It turns out further that the cubic spectrum of the family of collinear 
Regge trajectories enables one to determine the mass of the state this family
starts with. Before we dwell upon this point, let us make the following remark.

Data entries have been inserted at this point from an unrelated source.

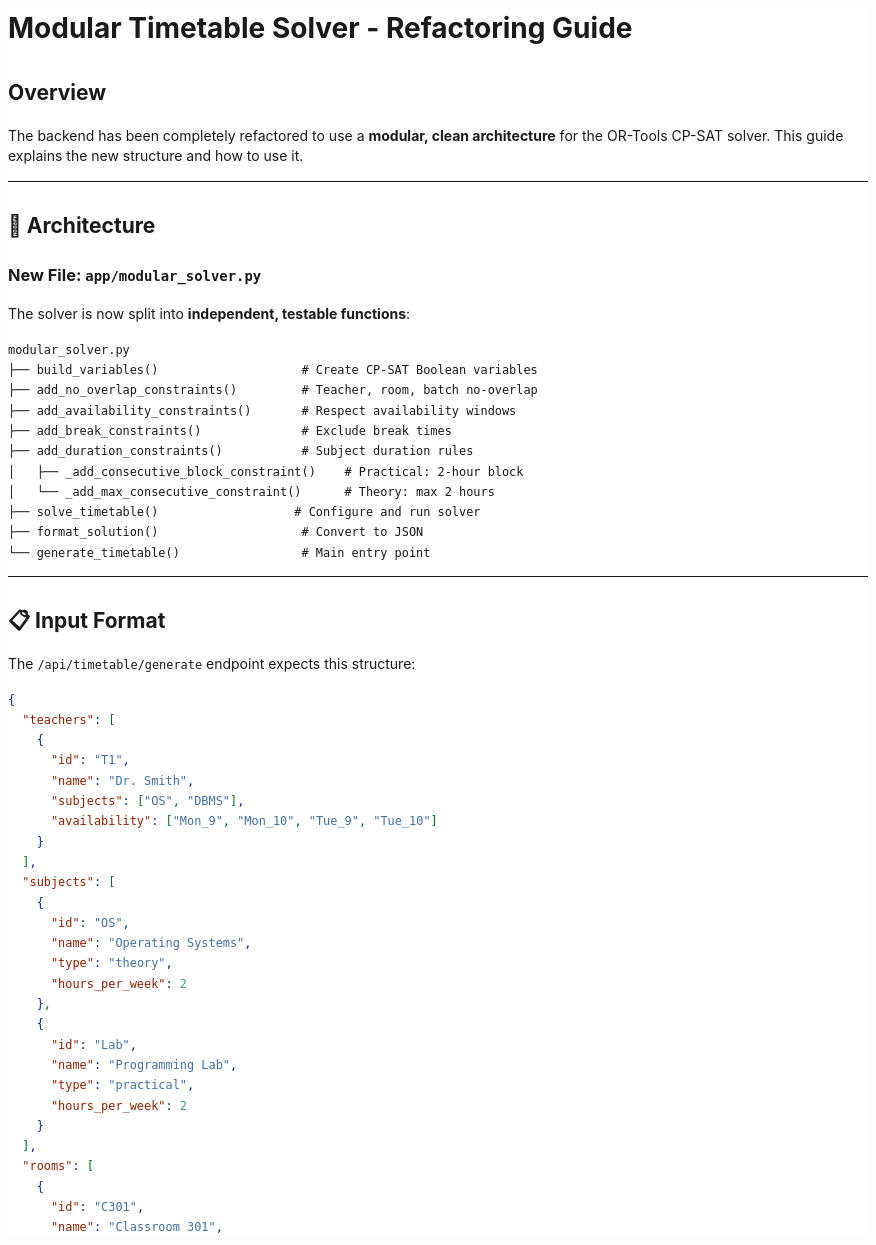 # Modular Timetable Solver - Refactoring Guide

## Overview

The backend has been completely refactored to use a **modular, clean architecture** for the OR-Tools CP-SAT solver. This guide explains the new structure and how to use it.

---

## 🎯 Architecture

### New File: `app/modular_solver.py`

The solver is now split into **independent, testable functions**:

```
modular_solver.py
├── build_variables()                    # Create CP-SAT Boolean variables
├── add_no_overlap_constraints()         # Teacher, room, batch no-overlap
├── add_availability_constraints()       # Respect availability windows
├── add_break_constraints()              # Exclude break times
├── add_duration_constraints()           # Subject duration rules
│   ├── _add_consecutive_block_constraint()    # Practical: 2-hour block
│   └── _add_max_consecutive_constraint()      # Theory: max 2 hours
├── solve_timetable()                   # Configure and run solver
├── format_solution()                    # Convert to JSON
└── generate_timetable()                 # Main entry point
```

---

## 📋 Input Format

The `/api/timetable/generate` endpoint expects this structure:

```json
{
  "teachers": [
    {
      "id": "T1",
      "name": "Dr. Smith",
      "subjects": ["OS", "DBMS"],
      "availability": ["Mon_9", "Mon_10", "Tue_9", "Tue_10"]
    }
  ],
  "subjects": [
    {
      "id": "OS",
      "name": "Operating Systems",
      "type": "theory",
      "hours_per_week": 2
    },
    {
      "id": "Lab",
      "name": "Programming Lab",
      "type": "practical",
      "hours_per_week": 2
    }
  ],
  "rooms": [
    {
      "id": "C301",
      "name": "Classroom 301",
```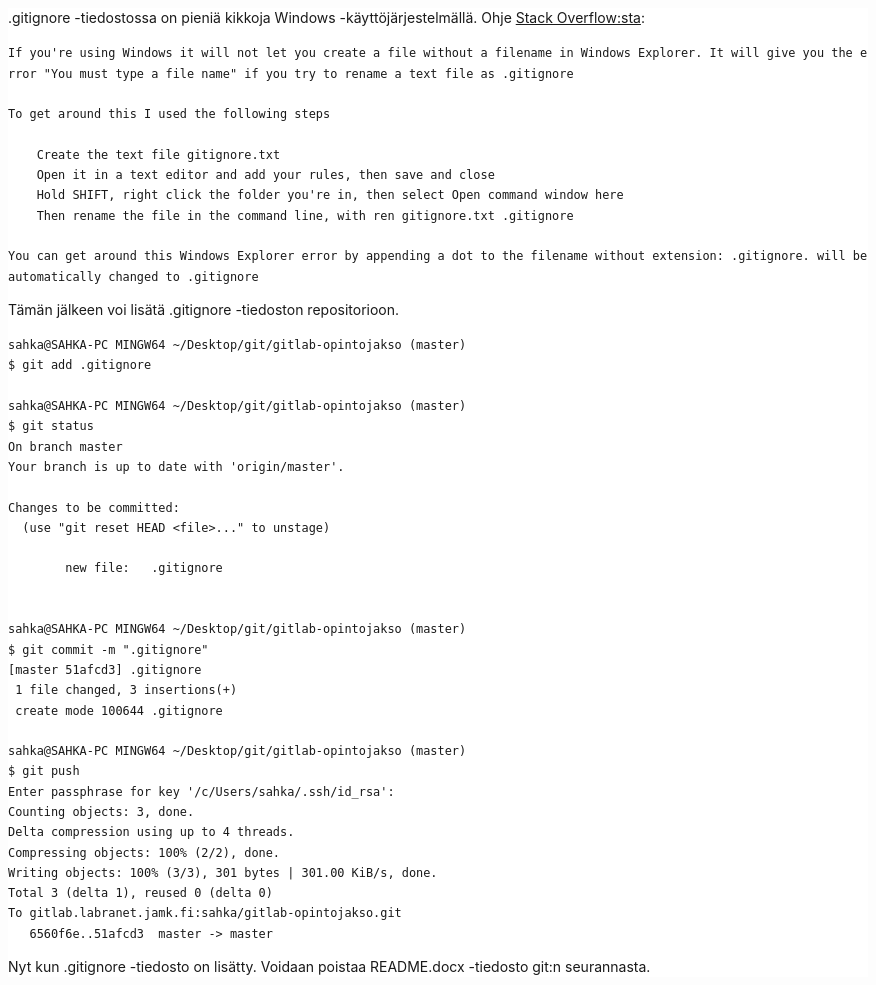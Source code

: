 .gitignore -tiedostossa on pieniä kikkoja Windows -käyttöjärjestelmällä. Ohje [Stack Overflow:sta](https://stackoverflow.com/questions/10744305/how-to-create-gitignore-file):

```
If you're using Windows it will not let you create a file without a filename in Windows Explorer. It will give you the error "You must type a file name" if you try to rename a text file as .gitignore

To get around this I used the following steps

    Create the text file gitignore.txt
    Open it in a text editor and add your rules, then save and close
    Hold SHIFT, right click the folder you're in, then select Open command window here
    Then rename the file in the command line, with ren gitignore.txt .gitignore

You can get around this Windows Explorer error by appending a dot to the filename without extension: .gitignore. will be automatically changed to .gitignore
```

Tämän jälkeen voi lisätä .gitignore -tiedoston repositorioon.

```
sahka@SAHKA-PC MINGW64 ~/Desktop/git/gitlab-opintojakso (master)
$ git add .gitignore

sahka@SAHKA-PC MINGW64 ~/Desktop/git/gitlab-opintojakso (master)
$ git status
On branch master
Your branch is up to date with 'origin/master'.

Changes to be committed:
  (use "git reset HEAD <file>..." to unstage)

        new file:   .gitignore


sahka@SAHKA-PC MINGW64 ~/Desktop/git/gitlab-opintojakso (master)
$ git commit -m ".gitignore"
[master 51afcd3] .gitignore
 1 file changed, 3 insertions(+)
 create mode 100644 .gitignore

sahka@SAHKA-PC MINGW64 ~/Desktop/git/gitlab-opintojakso (master)
$ git push
Enter passphrase for key '/c/Users/sahka/.ssh/id_rsa':
Counting objects: 3, done.
Delta compression using up to 4 threads.
Compressing objects: 100% (2/2), done.
Writing objects: 100% (3/3), 301 bytes | 301.00 KiB/s, done.
Total 3 (delta 1), reused 0 (delta 0)
To gitlab.labranet.jamk.fi:sahka/gitlab-opintojakso.git
   6560f6e..51afcd3  master -> master
```

Nyt kun .gitignore -tiedosto on lisätty. Voidaan poistaa README.docx -tiedosto git:n seurannasta.
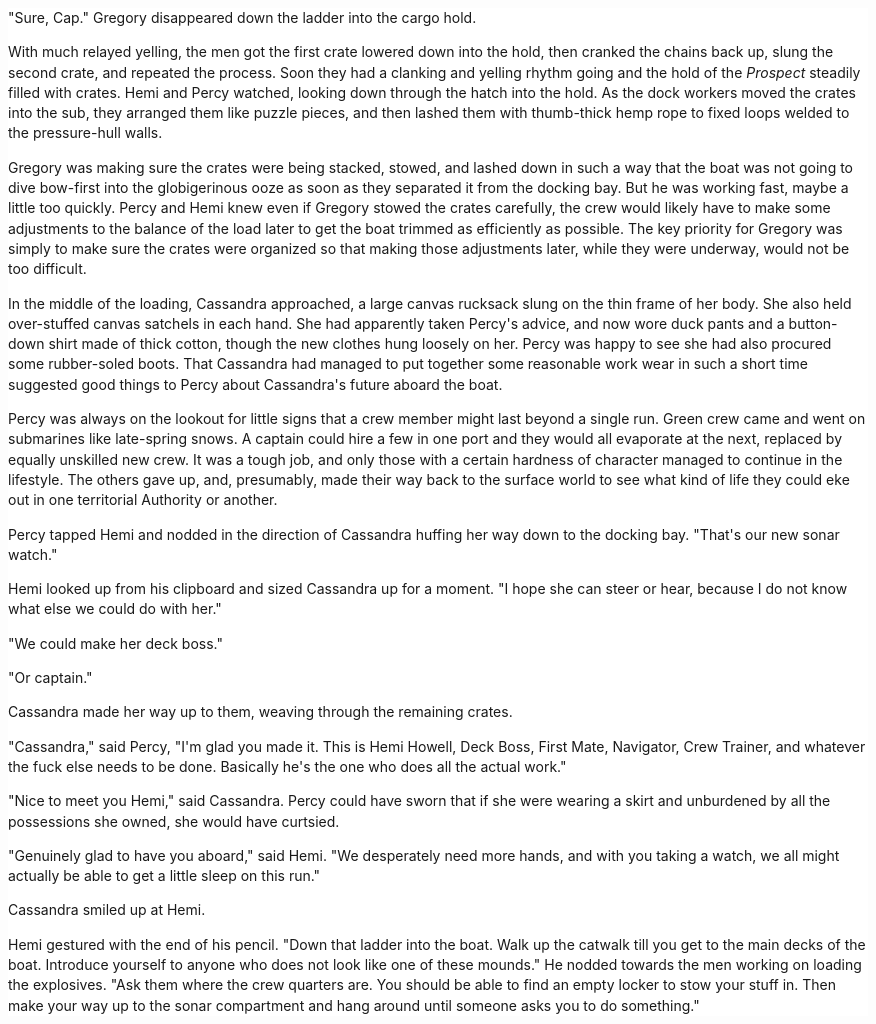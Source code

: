"Sure, Cap." Gregory disappeared down the ladder into the cargo hold.

With much relayed yelling, the men got the first crate lowered down into the hold, then cranked the chains back up, slung the second crate, and repeated the process. Soon they had a clanking and yelling rhythm going and the hold of the _Prospect_ steadily filled with crates. Hemi and Percy watched, looking down through the hatch into the hold. As the dock workers moved the crates into the sub, they arranged them like puzzle pieces, and then lashed them with thumb-thick hemp rope to fixed loops welded to the pressure-hull walls.

Gregory was making sure the crates were being stacked, stowed, and lashed down in such a way that the boat was not going to dive bow-first into the globigerinous ooze as soon as they separated it from the docking bay. But he was working fast, maybe a little too quickly. Percy and Hemi knew even if Gregory stowed the crates carefully, the crew would likely have to make some adjustments to the balance of the load later to get the boat trimmed as efficiently as possible. The key priority for Gregory was simply to make sure the crates were organized so that making those adjustments later, while they were underway, would not be too difficult.

[//]: # (### Cassandra arrives at the Prospect)

In the middle of the loading, Cassandra approached, a large canvas rucksack slung on the thin frame of her body. She also held over-stuffed canvas satchels in each hand. She had apparently taken Percy's advice, and now wore duck pants and a button-down shirt made of thick cotton, though the new clothes hung loosely on her. Percy was happy to see she had also procured some rubber-soled boots. That Cassandra had managed to put together some reasonable work wear in such a short time suggested good things to Percy about Cassandra's future aboard the boat. 

Percy was always on the lookout for little signs that a crew member might last beyond a single run. Green crew came and went on submarines like late-spring snows. A captain could hire a few in one port and they would all evaporate at the next, replaced by equally unskilled new crew. It was a tough job, and only those with a certain hardness of character managed to continue in the lifestyle. The others gave up, and, presumably, made their way back to the surface world to see what kind of life they could eke out in one territorial Authority or another.

Percy tapped Hemi and nodded in the direction of Cassandra huffing her way down to the docking bay. "That's our new sonar watch."

Hemi looked up from his clipboard and sized Cassandra up for a moment. "I hope she can steer or hear, because I do not know what else we could do with her."

"We could make her deck boss."

"Or captain."

Cassandra made her way up to them, weaving through the remaining crates.

"Cassandra," said Percy, "I'm glad you made it. This is Hemi Howell, Deck Boss, First Mate, Navigator, Crew Trainer, and whatever the fuck else needs to be done. Basically he's the one who does all the actual work."

"Nice to meet you Hemi," said Cassandra. Percy could have sworn that if she were wearing a skirt and unburdened by all the possessions she owned, she would have curtsied.

"Genuinely glad to have you aboard," said Hemi. "We desperately need more hands, and with you taking a watch, we all might actually be able to get a little sleep on this run."

Cassandra smiled up at Hemi.

Hemi gestured with the end of his pencil. "Down that ladder into the boat. Walk up the catwalk till you get to the main decks of the boat. Introduce yourself to anyone who does not look like one of these mounds." He nodded towards the men working on loading the explosives. "Ask them where the crew quarters are. You should be able to find an empty locker to stow your stuff in. Then make your way up to the sonar compartment and hang around until someone asks you to do something."


[//]: # (3_Chapter.md)
[//]: # (### They approach the depot island, are inspected)
[//]: # (### They dock at the underwater dock)
[//]: # (### Description of the docking bay)
[//]: # (### The dock office and the dock boss)
[//]: # (### Percy walks up the exchange floor: description)
[//]: # (### In the hardware store; Percy meets Miss Mai)
[//]: # (### Negotiation with Miss Mai for the explosives shipping job)
[//]: # (### To the bar; hiring Cassandra)
[//]: # (### Percy meal with Shakes --- hiring him long term.)
[//]: # (### Back at the Prospect in the docking slip; talking to Hemi about re-hiring Chips)
[//]: # (### re-hiring Chips)
[//]: # (### disconnecting the Gnat)
[//]: # (### Hemi and Percy have dinner)
[//]: # (### Loading the magnetic warheads)
[//]: # (### They approach the depot island, are inspected)
[//]: # (----- invisible character break)
[//]: # (### They dock at the underwater dock)
[//]: # (### Description of the docking bay)
[//]: # (----- invisible character break)
[//]: # (### The dock office and the dock boss)
[//]: # (I am pretty sure I included this ah hmm here as a too-subtle nod to Gaddis. I remember him using that construction a number of times in his books, and thinking: who ever says that? Meanwhile people writing about Gaddis are always saying he captures language so well. Much as I love Gaddis, I always thought his dialog kinda missed in the actual way people speak department.)
[//]: # (----- invisible character break)
[//]: # (### Percy walks up the exchange floor: description)
[//]: # (### In the hardware store; Percy meets Miss Mai)
[//]: # (----- invisible character break)
[//]: # (### Negotiation with Miss Mai for the explosives shipping job)
[//]: # (Why is there so much gratuitous cursing in this story? Your answer is above!)
[//]: # (A hull load = the amount one average-sized cargo submarine could carry. It's an established norm, even though some small subs could only carry half a hull load, and bigger ones 1.5 hull loads on a run. The _Prospect_ carries a pretty typical hull load.)
[//]: # (----- invisible character break)
[//]: # (### To the bar; hiring Cassandra)
[//]: # (Vickers Gringo -- Paul Daniel Lyon, 1978-2010 -- was the one who said he would someday be a skinny fat guy. One small detail of the dude, that maybe I am the only person who remembers. So I put it in here.)
[//]: # (The convention in a sub story is the sonar operator has amazing ears, potentially signaled by having huge ears. Cassandra has giant eyes instead.)
[//]: # (Explicitly: this references the fact that Percy did not know anything about subs when she began. Implicitly: that she came from a darker place before subs?)
[//]: # (----- invisible character break)
[//]: # (### Percy meal with Shakes --- hiring him long term.)
[//]: # (Is this the plot to Smokey and the Bandit? You fucking know it!)
[//]: # (A deck-crew share is kind of the standard pay for a run on a cargo sub. Everyone gets paid per run, and the captain and the deck boss get a much bigger share. Deck-crew shares are what most of the crew makes, evenly divided. Green crew get a much smaller share, or a flat fee offer. The engineer gets an engineers share which is a lot. Maybe equal to deck boss? The boat itself also gets a share: the boat-share. For maintenance and fuel.)
[//]: # (----- invisible character break)
[//]: # (### Back at the Prospect in the docking slip; talking to Hemi about re-hiring Chips)
[//]: # (----- invisible character break)
[//]: # (### re-hiring Chips)
[//]: # (----- invisible character break)
[//]: # (### disconnecting the Gnat)
[//]: # (----- invisible character break)
[//]: # (### Hemi and Percy have dinner)
[//]: # (------ FEB 2025 EDITED TO HERE; use :WF and pablo in console, shine and moria or paper in gvim ------)
[//]: # (A note here that could go anywhere: Hemi generally does not use contractions. Why? It's a mix of his being smart, educated, and English being his second language. He decided at some point it would be a simpler language for him to master --- and have precision over what he was saying --- if he avoided contractions.)
[//]: # (----- invisible character break)
[//]: # (### Loading the magnetic warheads)
[//]: # (----- invisible character break)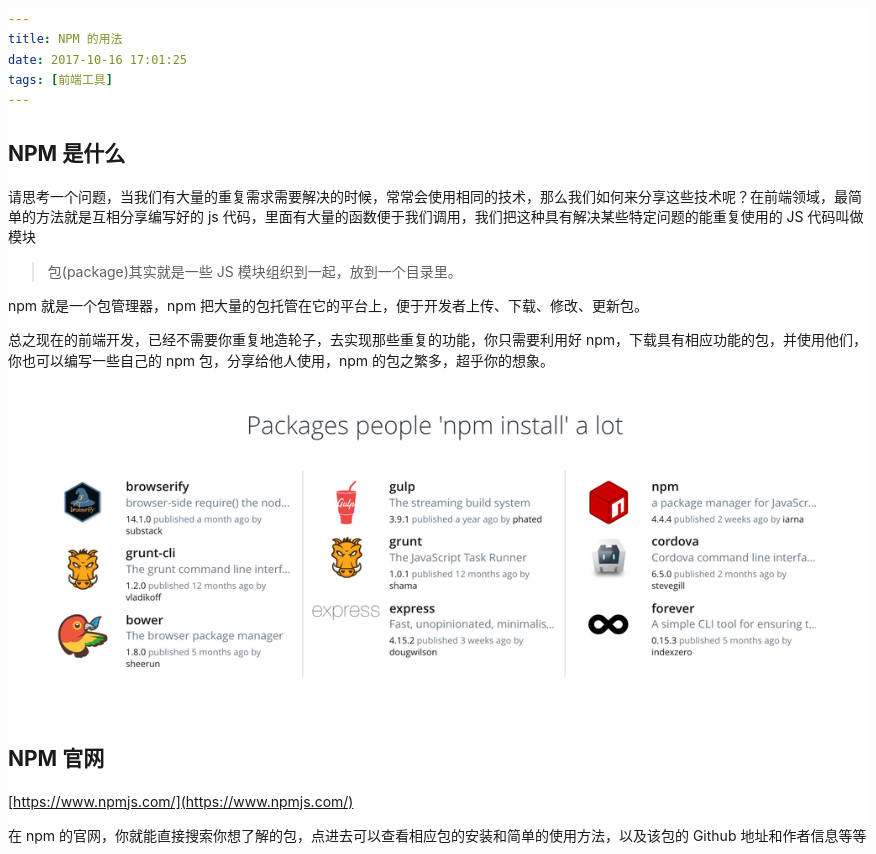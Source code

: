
 ```yaml
---
title: NPM 的用法
date: 2017-10-16 17:01:25
tags: [前端工具]
---
```


## NPM 是什么

请思考一个问题，当我们有大量的重复需求需要解决的时候，常常会使用相同的技术，那么我们如何来分享这些技术呢？在前端领域，最简单的方法就是互相分享编写好的 js 代码，里面有大量的函数便于我们调用，我们把这种具有解决某些特定问题的能重复使用的 JS 代码叫做模块

> 包(package)其实就是一些 JS 模块组织到一起，放到一个目录里。

npm 就是一个包管理器，npm 把大量的包托管在它的平台上，便于开发者上传、下载、修改、更新包。

总之现在的前端开发，已经不需要你重复地造轮子，去实现那些重复的功能，你只需要利用好 npm，下载具有相应功能的包，并使用他们，你也可以编写一些自己的 npm 包，分享给他人使用，npm 的包之繁多，超乎你的想象。

![](./npm.png)

## NPM 官网

[https://www.npmjs.com/](https://www.npmjs.com/)

在 npm 的官网，你就能直接搜索你想了解的包，点进去可以查看相应包的安装和简单的使用方法，以及该包的 Github 地址和作者信息等等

It is widely believed that pseudoscalar mesons are the Goldstone bosons of
broken SU(3)$\times $SU(3) chiral symmetry of QCD, and that they should be 
massless in the chirally-symmetric phase. Therefore, it is not clear how well 
would the resonance spectrum be suitable for the description of the 
pseudoscalar mesons. Indeed, as we have tested in \cite{BHNPA}, this nonet is 
{\it not} described by the resonance spectrum. Moreover, pseudoscalar mesons 
are extrimely narrow (zero width) states to fit into a resonance description. 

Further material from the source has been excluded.